■ Stored data
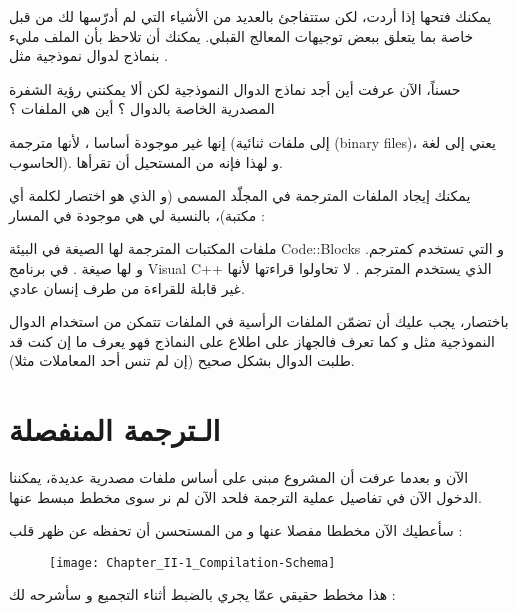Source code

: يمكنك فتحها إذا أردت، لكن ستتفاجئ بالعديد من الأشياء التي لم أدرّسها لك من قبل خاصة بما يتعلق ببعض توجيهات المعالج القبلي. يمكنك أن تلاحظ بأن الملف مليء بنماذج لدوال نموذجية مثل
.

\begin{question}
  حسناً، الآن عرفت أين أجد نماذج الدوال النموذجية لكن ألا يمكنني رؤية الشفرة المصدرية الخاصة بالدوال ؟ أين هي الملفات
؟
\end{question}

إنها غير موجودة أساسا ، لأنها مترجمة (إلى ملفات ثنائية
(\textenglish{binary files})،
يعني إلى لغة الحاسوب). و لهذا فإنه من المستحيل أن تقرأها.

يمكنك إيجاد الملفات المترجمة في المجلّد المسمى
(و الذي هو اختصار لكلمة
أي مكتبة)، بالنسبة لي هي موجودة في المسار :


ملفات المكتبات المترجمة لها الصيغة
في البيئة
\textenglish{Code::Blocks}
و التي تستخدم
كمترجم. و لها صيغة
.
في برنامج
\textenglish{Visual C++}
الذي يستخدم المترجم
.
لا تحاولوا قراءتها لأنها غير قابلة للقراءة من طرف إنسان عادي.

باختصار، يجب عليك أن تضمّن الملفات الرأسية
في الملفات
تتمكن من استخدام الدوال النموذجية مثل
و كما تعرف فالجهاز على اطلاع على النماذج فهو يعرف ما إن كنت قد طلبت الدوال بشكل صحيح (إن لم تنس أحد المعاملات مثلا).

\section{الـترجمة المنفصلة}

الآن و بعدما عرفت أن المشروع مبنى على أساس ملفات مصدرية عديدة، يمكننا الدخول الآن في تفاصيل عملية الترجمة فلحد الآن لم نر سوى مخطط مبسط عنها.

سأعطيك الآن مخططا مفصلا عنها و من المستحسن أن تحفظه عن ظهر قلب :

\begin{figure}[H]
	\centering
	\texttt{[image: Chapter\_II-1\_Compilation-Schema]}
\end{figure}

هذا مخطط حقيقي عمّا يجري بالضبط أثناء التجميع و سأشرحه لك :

...

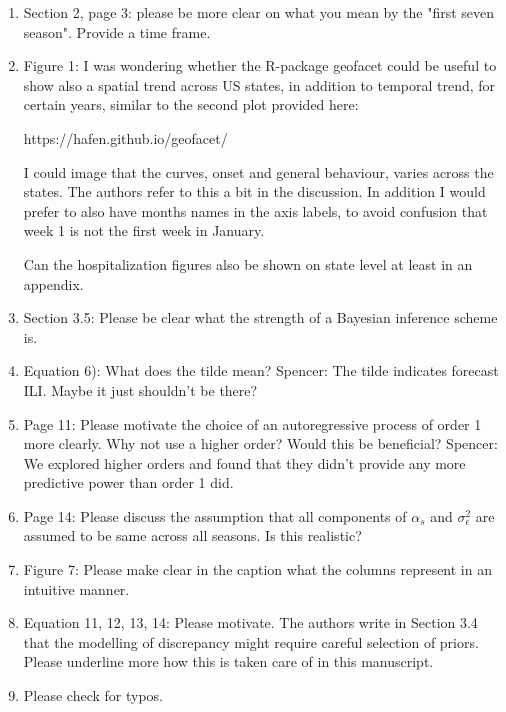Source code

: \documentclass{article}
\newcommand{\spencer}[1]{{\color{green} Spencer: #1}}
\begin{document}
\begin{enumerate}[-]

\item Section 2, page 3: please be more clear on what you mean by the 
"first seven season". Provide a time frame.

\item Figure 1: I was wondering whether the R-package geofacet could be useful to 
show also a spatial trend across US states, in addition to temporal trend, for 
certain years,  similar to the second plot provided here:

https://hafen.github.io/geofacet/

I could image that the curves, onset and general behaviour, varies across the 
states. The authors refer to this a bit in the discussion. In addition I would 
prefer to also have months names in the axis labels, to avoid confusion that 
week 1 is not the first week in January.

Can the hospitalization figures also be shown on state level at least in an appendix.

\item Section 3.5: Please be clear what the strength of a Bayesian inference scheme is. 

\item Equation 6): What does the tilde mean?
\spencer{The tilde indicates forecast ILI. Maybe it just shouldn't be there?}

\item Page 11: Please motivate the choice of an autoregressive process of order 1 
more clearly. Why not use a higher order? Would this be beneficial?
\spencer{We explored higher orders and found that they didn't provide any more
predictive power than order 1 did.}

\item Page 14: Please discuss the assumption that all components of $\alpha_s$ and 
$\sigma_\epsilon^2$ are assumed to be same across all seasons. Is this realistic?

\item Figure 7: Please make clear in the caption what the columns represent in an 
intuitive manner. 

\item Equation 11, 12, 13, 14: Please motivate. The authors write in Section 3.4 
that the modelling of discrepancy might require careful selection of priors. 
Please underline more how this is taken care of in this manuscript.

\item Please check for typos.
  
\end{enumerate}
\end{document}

--

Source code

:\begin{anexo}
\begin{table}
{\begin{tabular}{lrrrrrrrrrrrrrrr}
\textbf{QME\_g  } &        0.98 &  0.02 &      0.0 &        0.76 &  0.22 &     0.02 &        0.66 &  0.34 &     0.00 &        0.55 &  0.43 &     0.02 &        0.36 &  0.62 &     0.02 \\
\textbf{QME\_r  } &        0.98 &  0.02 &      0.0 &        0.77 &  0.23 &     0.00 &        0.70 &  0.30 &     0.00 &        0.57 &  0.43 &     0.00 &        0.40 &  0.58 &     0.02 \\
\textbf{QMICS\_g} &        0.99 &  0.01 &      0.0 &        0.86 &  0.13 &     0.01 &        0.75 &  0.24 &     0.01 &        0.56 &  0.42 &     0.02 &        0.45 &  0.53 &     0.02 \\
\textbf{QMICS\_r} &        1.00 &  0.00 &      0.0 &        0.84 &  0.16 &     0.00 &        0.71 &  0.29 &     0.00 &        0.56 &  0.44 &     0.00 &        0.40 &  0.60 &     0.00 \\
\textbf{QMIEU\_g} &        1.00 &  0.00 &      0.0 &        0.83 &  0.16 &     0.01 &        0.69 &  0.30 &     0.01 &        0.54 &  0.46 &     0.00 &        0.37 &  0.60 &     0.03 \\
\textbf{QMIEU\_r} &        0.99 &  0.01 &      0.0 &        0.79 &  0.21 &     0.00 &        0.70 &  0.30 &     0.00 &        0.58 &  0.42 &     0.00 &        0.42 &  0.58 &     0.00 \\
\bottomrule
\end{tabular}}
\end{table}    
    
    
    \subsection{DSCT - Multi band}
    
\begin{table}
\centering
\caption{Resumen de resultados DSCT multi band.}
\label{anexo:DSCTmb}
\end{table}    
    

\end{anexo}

■ Directions
Scan the records above for the lines holding "باختصار، يجب عليك أن تضمّن الملفات الرأسية" and "الآن و بعدما". Transcribe those two and every line between them word for word, and no others.

■ Solution to the exercise
باختصار، يجب عليك أن تضمّن الملفات الرأسية
في الملفات
تتمكن من استخدام الدوال النموذجية مثل
و كما تعرف فالجهاز على اطلاع على النماذج فهو يعرف ما إن كنت قد طلبت الدوال بشكل صحيح (إن لم تنس أحد المعاملات مثلا).

\section{الـترجمة المنفصلة}

الآن و بعدما عرفت أن المشروع مبنى على أساس ملفات مصدرية عديدة، يمكننا الدخول الآن في تفاصيل عملية الترجمة فلحد الآن لم نر سوى مخطط مبسط عنها.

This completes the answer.